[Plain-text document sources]
%%

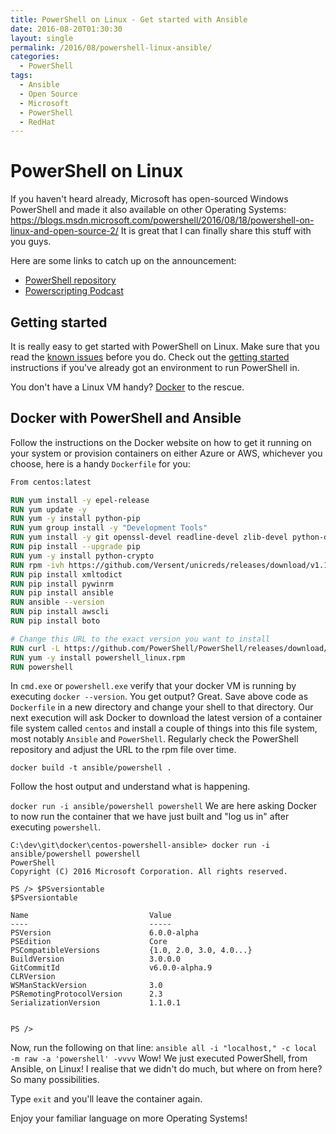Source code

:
 ```yaml
---
title: PowerShell on Linux - Get started with Ansible
date: 2016-08-20T01:30:30
layout: single
permalink: /2016/08/powershell-linux-ansible/
categories:
  - PowerShell
tags:
  - Ansible
  - Open Source
  - Microsoft
  - PowerShell
  - RedHat
---
```


# PowerShell on Linux

If you haven't heard already, Microsoft has open-sourced Windows PowerShell and made it also available on other Operating Systems: <https://blogs.msdn.microsoft.com/powershell/2016/08/18/powershell-on-linux-and-open-source-2/>
It is great that I can finally share this stuff with you guys.

Here are some links to catch up on the announcement:

- [PowerShell repository](https://github.com/PowerShell/PowerShell)
- [Powerscripting Podcast](https://www.youtube.com/watch?v=UVz_1ACRnpU)

<!--more-->

## Getting started

It is really easy to get started with PowerShell on Linux. Make sure that you read the [known issues](https://github.com/PowerShell/PowerShell/blob/master/docs/KNOWNISSUES.md) before you do.
Check out the [getting started](https://github.com/PowerShell/PowerShell/#get-powershell) instructions if you've already got an environment to run PowerShell in.

You don't have a Linux VM handy? [Docker](https://docs.docker.com/engine/getstarted/step_one/#docker-for-windows) to the rescue.

## Docker with PowerShell and Ansible

Follow the instructions on the Docker website on how to get it running on your system or provision containers on either Azure or AWS, whichever you choose, here is a handy `Dockerfile` for you:

```Dockerfile
From centos:latest

RUN yum install -y epel-release
RUN yum update -y
RUN yum -y install python-pip
RUN yum group install -y "Development Tools"
RUN yum install -y git openssl-devel readline-devel zlib-devel python-devel libffi-devel
RUN pip install --upgrade pip
RUN yum -y install python-crypto
RUN rpm -ivh https://github.com/Versent/unicreds/releases/download/v1.1.0/unicreds-1.1.0_1.rpm
RUN pip install xmltodict
RUN pip install pywinrm
RUN pip install ansible
RUN ansible --version
RUN pip install awscli
RUN pip install boto

# Change this URL to the exact version you want to install
RUN curl -L https://github.com/PowerShell/PowerShell/releases/download/v6.0.0-alpha.9/powershell-6.0.0_alpha.9-1.el7.centos.x86_64.rpm --output powershell_linux.rpm
RUN yum -y install powershell_linux.rpm
RUN powershell
```

In `cmd.exe` or `powershell.exe` verify that your docker VM is running by executing `docker --version`. You get output? Great.
Save above code as `Dockerfile` in a new directory and change your shell to that directory.
Our next execution will ask Docker to download the latest version of a container file system called `centos` and install a couple of things into this file system, most notably `Ansible` and `PowerShell`.
Regularly check the PowerShell repository and adjust the URL to the rpm file over time.

`docker build -t ansible/powershell .`

Follow the host output and understand what is happening.

`docker run -i ansible/powershell powershell`
We are here asking Docker to now run the container that we have just built and "log us in" after executing `powershell`.

```
C:\dev\git\docker\centos-powershell-ansible> docker run -i ansible/powershell powershell
PowerShell
Copyright (C) 2016 Microsoft Corporation. All rights reserved.

PS /> $PSversiontable
$PSversiontable

Name                           Value
----                           -----
PSVersion                      6.0.0-alpha
PSEdition                      Core
PSCompatibleVersions           {1.0, 2.0, 3.0, 4.0...}
BuildVersion                   3.0.0.0
GitCommitId                    v6.0.0-alpha.9
CLRVersion
WSManStackVersion              3.0
PSRemotingProtocolVersion      2.3
SerializationVersion           1.1.0.1


PS />
```

Now, run the following on that line: `ansible all -i "localhost," -c local -m raw -a 'powershell' -vvvv`
Wow! We just executed PowerShell, from Ansible, on Linux!
I realise that we didn't do much, but where on from here? So many possibilities.

Type `exit` and you'll leave the container again.

Enjoy your familiar language on more Operating Systems!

%%

Verbatim repeat, images removed: give each entry again exactly as it reads.

* [Output for this exercise]
Source code

:
 ```yaml
---
title: PowerShell on Linux - Get started with Ansible
date: 2016-08-20T01:30:30
layout: single
permalink: /2016/08/powershell-linux-ansible/
categories:
  - PowerShell
tags:
  - Ansible
  - Open Source
  - Microsoft
  - PowerShell
  - RedHat
---
```


# PowerShell on Linux

If you haven't heard already, Microsoft has open-sourced Windows PowerShell and made it also available on other Operating Systems: <https://blogs.msdn.microsoft.com/powershell/2016/08/18/powershell-on-linux-and-open-source-2/>
It is great that I can finally share this stuff with you guys.

Here are some links to catch up on the announcement:

- [PowerShell repository](https://github.com/PowerShell/PowerShell)
- [Powerscripting Podcast](https://www.youtube.com/watch?v=UVz_1ACRnpU)

<!--more-->

## Getting started

It is really easy to get started with PowerShell on Linux. Make sure that you read the [known issues](https://github.com/PowerShell/PowerShell/blob/master/docs/KNOWNISSUES.md) before you do.
Check out the [getting started](https://github.com/PowerShell/PowerShell/#get-powershell) instructions if you've already got an environment to run PowerShell in.

You don't have a Linux VM handy? [Docker](https://docs.docker.com/engine/getstarted/step_one/#docker-for-windows) to the rescue.

## Docker with PowerShell and Ansible

Follow the instructions on the Docker website on how to get it running on your system or provision containers on either Azure or AWS, whichever you choose, here is a handy `Dockerfile` for you:

```Dockerfile
From centos:latest

RUN yum install -y epel-release
RUN yum update -y
RUN yum -y install python-pip
RUN yum group install -y "Development Tools"
RUN yum install -y git openssl-devel readline-devel zlib-devel python-devel libffi-devel
RUN pip install --upgrade pip
RUN yum -y install python-crypto
RUN rpm -ivh https://github.com/Versent/unicreds/releases/download/v1.1.0/unicreds-1.1.0_1.rpm
RUN pip install xmltodict
RUN pip install pywinrm
RUN pip install ansible
RUN ansible --version
RUN pip install awscli
RUN pip install boto

# Change this URL to the exact version you want to install
RUN curl -L https://github.com/PowerShell/PowerShell/releases/download/v6.0.0-alpha.9/powershell-6.0.0_alpha.9-1.el7.centos.x86_64.rpm --output powershell_linux.rpm
RUN yum -y install powershell_linux.rpm
RUN powershell
```

In `cmd.exe` or `powershell.exe` verify that your docker VM is running by executing `docker --version`. You get output? Great.
Save above code as `Dockerfile` in a new directory and change your shell to that directory.
Our next execution will ask Docker to download the latest version of a container file system called `centos` and install a couple of things into this file system, most notably `Ansible` and `PowerShell`.
Regularly check the PowerShell repository and adjust the URL to the rpm file over time.

`docker build -t ansible/powershell .`

Follow the host output and understand what is happening.

`docker run -i ansible/powershell powershell`
We are here asking Docker to now run the container that we have just built and "log us in" after executing `powershell`.

```
C:\dev\git\docker\centos-powershell-ansible> docker run -i ansible/powershell powershell
PowerShell
Copyright (C) 2016 Microsoft Corporation. All rights reserved.

PS /> $PSversiontable
$PSversiontable

Name                           Value
----                           -----
PSVersion                      6.0.0-alpha
PSEdition                      Core
PSCompatibleVersions           {1.0, 2.0, 3.0, 4.0...}
BuildVersion                   3.0.0.0
GitCommitId                    v6.0.0-alpha.9
CLRVersion
WSManStackVersion              3.0
PSRemotingProtocolVersion      2.3
SerializationVersion           1.1.0.1


PS />
```

Now, run the following on that line: `ansible all -i "localhost," -c local -m raw -a 'powershell' -vvvv`
Wow! We just executed PowerShell, from Ansible, on Linux!
I realise that we didn't do much, but where on from here? So many possibilities.

Type `exit` and you'll leave the container again.

Enjoy your familiar language on more Operating Systems!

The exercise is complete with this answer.